§ **TRY IT**: Copy out exactly the lines from the first line of the material below through the line containing "access GCloud API", and nothing beyond them.

§ **SOURCE DATA**:

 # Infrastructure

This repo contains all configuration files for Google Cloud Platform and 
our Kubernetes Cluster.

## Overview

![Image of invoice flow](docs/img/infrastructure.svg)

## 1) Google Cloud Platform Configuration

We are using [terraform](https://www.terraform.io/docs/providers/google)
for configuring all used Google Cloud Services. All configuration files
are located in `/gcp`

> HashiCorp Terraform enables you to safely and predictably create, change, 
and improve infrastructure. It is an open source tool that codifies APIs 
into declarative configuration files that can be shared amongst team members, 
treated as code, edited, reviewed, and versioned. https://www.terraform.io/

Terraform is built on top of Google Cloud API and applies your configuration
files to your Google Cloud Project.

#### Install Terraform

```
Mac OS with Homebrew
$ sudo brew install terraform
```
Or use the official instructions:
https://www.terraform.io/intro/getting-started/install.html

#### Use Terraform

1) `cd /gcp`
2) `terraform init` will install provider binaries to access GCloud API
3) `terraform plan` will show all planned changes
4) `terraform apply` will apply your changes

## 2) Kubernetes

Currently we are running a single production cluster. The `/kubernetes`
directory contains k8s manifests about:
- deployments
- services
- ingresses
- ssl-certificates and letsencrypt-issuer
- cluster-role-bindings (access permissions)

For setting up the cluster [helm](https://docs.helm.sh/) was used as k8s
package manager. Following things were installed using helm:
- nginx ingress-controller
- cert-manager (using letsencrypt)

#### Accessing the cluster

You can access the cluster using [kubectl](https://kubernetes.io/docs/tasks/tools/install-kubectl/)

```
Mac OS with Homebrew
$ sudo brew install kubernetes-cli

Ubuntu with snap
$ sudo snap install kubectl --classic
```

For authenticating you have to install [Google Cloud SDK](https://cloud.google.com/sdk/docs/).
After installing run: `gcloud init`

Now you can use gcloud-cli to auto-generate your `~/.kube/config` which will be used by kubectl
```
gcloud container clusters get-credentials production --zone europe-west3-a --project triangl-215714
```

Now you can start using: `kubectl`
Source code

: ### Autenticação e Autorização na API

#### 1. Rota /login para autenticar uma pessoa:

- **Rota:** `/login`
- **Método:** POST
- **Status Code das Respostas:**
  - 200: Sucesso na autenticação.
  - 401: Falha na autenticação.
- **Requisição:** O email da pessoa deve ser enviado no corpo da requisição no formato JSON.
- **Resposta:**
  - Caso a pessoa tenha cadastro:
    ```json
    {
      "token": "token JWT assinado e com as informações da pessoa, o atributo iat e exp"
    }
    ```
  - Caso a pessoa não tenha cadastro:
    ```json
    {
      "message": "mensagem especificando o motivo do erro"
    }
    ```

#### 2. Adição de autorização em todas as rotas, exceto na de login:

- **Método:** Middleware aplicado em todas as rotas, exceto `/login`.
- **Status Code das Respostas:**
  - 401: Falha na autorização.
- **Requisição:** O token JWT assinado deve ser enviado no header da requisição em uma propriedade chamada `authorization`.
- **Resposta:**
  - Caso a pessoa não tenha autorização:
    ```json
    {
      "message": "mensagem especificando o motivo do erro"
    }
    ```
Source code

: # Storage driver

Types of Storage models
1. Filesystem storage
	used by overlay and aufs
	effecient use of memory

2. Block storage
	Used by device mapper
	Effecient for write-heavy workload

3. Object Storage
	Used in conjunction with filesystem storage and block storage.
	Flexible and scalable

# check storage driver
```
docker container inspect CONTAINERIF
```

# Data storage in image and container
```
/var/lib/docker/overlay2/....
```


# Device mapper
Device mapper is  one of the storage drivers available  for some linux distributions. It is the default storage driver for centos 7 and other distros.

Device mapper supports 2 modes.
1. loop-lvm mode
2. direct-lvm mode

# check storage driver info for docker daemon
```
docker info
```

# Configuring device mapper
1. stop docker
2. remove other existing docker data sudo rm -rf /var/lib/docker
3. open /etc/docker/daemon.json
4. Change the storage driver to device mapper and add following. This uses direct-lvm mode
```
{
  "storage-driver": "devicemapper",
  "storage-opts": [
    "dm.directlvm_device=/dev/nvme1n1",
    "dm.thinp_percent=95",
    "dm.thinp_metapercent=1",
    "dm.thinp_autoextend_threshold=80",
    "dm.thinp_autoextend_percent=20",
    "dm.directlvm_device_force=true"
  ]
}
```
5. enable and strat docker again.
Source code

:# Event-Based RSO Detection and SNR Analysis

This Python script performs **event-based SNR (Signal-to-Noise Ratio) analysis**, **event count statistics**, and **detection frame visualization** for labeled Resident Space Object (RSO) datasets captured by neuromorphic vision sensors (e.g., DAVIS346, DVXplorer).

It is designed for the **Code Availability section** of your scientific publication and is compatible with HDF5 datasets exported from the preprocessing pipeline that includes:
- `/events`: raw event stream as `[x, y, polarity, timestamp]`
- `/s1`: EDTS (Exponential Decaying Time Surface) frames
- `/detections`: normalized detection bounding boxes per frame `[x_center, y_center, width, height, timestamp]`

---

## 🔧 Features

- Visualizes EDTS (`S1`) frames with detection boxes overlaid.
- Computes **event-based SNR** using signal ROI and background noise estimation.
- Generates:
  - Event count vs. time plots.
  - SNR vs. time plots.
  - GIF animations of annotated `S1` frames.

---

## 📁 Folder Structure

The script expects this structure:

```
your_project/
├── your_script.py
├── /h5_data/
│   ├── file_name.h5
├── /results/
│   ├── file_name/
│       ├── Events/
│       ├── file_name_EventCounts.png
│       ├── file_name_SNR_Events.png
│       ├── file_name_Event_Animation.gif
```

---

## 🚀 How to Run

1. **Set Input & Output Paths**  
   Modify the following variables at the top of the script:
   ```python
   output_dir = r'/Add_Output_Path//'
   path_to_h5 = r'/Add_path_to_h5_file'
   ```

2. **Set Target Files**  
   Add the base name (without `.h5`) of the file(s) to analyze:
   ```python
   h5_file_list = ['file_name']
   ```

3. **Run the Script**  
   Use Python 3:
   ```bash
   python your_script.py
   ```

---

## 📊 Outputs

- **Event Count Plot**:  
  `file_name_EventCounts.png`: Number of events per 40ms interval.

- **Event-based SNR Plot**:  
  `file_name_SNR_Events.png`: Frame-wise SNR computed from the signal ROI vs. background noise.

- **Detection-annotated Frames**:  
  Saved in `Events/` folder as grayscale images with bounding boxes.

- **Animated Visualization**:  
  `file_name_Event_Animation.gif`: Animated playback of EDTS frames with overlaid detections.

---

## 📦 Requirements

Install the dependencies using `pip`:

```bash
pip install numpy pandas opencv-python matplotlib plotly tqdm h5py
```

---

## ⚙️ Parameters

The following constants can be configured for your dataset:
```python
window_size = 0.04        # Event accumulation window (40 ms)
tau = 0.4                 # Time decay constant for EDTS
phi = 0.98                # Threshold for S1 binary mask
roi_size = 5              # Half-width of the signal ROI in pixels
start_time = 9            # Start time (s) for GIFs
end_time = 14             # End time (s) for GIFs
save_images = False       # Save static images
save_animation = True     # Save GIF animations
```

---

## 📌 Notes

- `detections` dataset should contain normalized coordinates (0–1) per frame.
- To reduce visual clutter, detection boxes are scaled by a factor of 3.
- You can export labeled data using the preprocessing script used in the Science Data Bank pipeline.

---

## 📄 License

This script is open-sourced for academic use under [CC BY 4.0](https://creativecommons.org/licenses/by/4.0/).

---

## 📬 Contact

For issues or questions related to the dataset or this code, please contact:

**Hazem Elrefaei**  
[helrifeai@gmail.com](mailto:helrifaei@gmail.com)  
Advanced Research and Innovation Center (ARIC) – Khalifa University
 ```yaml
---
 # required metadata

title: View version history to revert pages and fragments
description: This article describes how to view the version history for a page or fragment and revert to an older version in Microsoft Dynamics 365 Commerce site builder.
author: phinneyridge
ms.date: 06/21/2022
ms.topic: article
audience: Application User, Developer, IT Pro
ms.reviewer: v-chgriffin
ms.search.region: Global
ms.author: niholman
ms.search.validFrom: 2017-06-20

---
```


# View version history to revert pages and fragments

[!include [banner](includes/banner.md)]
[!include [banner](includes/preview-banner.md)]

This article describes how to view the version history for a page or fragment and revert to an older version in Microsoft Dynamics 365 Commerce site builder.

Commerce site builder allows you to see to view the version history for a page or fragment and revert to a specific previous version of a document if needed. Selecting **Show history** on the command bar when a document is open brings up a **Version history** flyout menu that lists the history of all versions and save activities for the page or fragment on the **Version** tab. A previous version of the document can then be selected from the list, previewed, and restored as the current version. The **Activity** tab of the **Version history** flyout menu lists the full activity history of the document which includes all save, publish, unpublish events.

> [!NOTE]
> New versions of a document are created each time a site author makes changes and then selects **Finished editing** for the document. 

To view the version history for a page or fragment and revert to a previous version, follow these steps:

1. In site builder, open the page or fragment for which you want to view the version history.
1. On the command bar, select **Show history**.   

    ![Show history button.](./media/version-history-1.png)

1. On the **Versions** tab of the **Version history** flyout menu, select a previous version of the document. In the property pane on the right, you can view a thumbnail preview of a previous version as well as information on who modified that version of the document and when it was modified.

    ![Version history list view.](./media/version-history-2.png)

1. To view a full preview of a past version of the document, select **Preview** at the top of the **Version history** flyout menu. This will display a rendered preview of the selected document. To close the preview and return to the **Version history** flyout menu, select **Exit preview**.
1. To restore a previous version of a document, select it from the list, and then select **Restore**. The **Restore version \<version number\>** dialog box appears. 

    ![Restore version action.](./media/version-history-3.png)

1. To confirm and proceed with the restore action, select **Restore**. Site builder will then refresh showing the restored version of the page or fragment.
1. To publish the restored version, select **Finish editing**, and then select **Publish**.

§ **REPLY TO THE TASK**:
 # Infrastructure

This repo contains all configuration files for Google Cloud Platform and 
our Kubernetes Cluster.

## Overview

![Image of invoice flow](docs/img/infrastructure.svg)

## 1) Google Cloud Platform Configuration

We are using [terraform](https://www.terraform.io/docs/providers/google)
for configuring all used Google Cloud Services. All configuration files
are located in `/gcp`

> HashiCorp Terraform enables you to safely and predictably create, change, 
and improve infrastructure. It is an open source tool that codifies APIs 
into declarative configuration files that can be shared amongst team members, 
treated as code, edited, reviewed, and versioned. https://www.terraform.io/

Terraform is built on top of Google Cloud API and applies your configuration
files to your Google Cloud Project.

#### Install Terraform

```
Mac OS with Homebrew
$ sudo brew install terraform
```
Or use the official instructions:
https://www.terraform.io/intro/getting-started/install.html

#### Use Terraform

1) `cd /gcp`
2) `terraform init` will install provider binaries to access GCloud API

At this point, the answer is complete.